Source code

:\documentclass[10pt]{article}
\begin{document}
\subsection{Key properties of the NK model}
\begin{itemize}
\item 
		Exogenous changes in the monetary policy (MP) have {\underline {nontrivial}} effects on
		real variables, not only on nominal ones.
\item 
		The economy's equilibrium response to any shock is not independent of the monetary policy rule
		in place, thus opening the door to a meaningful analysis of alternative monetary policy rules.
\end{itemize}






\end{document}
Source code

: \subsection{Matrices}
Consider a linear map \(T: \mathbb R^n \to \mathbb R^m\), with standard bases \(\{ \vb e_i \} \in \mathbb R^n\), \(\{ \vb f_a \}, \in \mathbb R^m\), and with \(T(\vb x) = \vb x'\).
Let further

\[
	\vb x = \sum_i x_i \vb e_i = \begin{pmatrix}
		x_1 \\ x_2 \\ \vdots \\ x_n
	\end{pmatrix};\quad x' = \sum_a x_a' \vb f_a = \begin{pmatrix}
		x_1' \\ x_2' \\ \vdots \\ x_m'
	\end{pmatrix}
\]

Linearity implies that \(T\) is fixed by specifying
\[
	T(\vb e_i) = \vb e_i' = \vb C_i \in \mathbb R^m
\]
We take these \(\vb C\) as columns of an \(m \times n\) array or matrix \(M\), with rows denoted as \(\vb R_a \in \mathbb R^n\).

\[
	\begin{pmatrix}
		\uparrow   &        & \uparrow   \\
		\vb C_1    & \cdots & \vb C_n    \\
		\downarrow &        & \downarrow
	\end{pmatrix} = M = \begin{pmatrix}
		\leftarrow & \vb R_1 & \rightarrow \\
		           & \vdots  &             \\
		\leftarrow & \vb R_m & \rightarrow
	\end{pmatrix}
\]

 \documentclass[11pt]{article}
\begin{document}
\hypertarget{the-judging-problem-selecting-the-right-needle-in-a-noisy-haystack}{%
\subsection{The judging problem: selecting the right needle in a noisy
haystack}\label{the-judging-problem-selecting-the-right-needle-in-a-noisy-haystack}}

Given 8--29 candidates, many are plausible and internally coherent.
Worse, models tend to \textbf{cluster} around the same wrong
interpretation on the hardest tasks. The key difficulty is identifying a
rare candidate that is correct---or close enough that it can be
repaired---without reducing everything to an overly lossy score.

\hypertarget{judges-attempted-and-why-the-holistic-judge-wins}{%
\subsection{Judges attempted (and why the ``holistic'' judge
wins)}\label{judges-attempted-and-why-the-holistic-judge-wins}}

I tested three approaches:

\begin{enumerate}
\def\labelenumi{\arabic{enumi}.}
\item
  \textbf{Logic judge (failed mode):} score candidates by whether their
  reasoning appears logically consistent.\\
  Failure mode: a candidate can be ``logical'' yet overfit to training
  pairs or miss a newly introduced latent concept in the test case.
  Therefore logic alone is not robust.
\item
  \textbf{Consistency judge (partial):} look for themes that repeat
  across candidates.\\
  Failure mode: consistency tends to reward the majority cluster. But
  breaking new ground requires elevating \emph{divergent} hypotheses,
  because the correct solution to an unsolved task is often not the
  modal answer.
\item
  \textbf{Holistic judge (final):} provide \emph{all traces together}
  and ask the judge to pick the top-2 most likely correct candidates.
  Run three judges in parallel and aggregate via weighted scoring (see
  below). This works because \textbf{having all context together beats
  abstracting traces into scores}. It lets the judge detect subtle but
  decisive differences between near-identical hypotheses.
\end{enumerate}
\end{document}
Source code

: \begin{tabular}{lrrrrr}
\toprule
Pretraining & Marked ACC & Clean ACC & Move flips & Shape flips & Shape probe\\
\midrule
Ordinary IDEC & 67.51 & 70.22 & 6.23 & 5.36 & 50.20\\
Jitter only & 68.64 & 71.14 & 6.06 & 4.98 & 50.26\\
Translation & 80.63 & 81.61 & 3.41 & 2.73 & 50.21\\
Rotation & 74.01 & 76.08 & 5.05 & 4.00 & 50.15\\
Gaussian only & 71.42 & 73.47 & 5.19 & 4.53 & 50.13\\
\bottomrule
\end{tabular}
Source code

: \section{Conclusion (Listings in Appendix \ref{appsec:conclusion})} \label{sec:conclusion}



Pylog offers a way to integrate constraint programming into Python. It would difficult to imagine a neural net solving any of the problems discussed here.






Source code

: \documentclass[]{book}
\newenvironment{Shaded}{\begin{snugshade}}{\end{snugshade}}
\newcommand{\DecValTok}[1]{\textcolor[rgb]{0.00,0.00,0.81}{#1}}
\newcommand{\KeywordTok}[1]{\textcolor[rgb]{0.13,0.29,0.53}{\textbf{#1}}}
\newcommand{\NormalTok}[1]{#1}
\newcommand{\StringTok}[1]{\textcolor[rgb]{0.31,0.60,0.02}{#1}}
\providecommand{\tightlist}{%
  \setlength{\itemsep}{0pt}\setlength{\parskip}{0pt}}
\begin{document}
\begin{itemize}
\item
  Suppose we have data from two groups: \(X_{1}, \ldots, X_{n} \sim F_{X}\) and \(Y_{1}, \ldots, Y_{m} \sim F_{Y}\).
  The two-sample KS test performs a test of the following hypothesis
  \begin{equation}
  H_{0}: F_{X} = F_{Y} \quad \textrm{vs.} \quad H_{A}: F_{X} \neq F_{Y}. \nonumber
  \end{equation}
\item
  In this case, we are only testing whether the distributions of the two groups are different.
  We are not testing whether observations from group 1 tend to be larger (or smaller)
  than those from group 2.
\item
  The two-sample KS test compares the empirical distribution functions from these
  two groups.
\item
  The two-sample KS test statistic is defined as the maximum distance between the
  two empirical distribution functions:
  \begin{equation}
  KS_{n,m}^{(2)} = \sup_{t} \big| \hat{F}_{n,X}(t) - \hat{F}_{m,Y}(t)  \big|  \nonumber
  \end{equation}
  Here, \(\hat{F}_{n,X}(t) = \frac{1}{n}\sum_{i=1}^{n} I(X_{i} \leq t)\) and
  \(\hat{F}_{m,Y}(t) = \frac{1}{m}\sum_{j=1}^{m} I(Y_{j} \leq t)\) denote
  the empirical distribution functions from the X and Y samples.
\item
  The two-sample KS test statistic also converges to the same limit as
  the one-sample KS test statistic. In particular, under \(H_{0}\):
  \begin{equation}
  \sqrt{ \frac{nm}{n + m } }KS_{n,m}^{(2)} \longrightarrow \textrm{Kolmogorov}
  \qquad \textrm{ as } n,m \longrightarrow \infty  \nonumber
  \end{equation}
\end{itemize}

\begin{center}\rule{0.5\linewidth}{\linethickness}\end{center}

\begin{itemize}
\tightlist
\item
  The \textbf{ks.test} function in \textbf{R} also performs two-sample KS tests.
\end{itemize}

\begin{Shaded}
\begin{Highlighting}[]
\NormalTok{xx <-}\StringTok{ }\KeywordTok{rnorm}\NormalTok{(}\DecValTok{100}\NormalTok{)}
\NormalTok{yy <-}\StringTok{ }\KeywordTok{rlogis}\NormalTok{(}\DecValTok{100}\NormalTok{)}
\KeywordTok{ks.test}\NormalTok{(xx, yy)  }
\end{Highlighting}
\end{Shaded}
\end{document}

____

[EXERCISE PROMPT] In the records above, find each line with the word "from" and copy it out.

[RESULT OF THIS TASK]
  Suppose we have data from two groups: \(X_{1}, \ldots, X_{n} \sim F_{X}\) and \(Y_{1}, \ldots, Y_{m} \sim F_{Y}\).
  We are not testing whether observations from group 1 tend to be larger (or smaller)
  than those from group 2.
  The two-sample KS test compares the empirical distribution functions from these
  the empirical distribution functions from the X and Y samples.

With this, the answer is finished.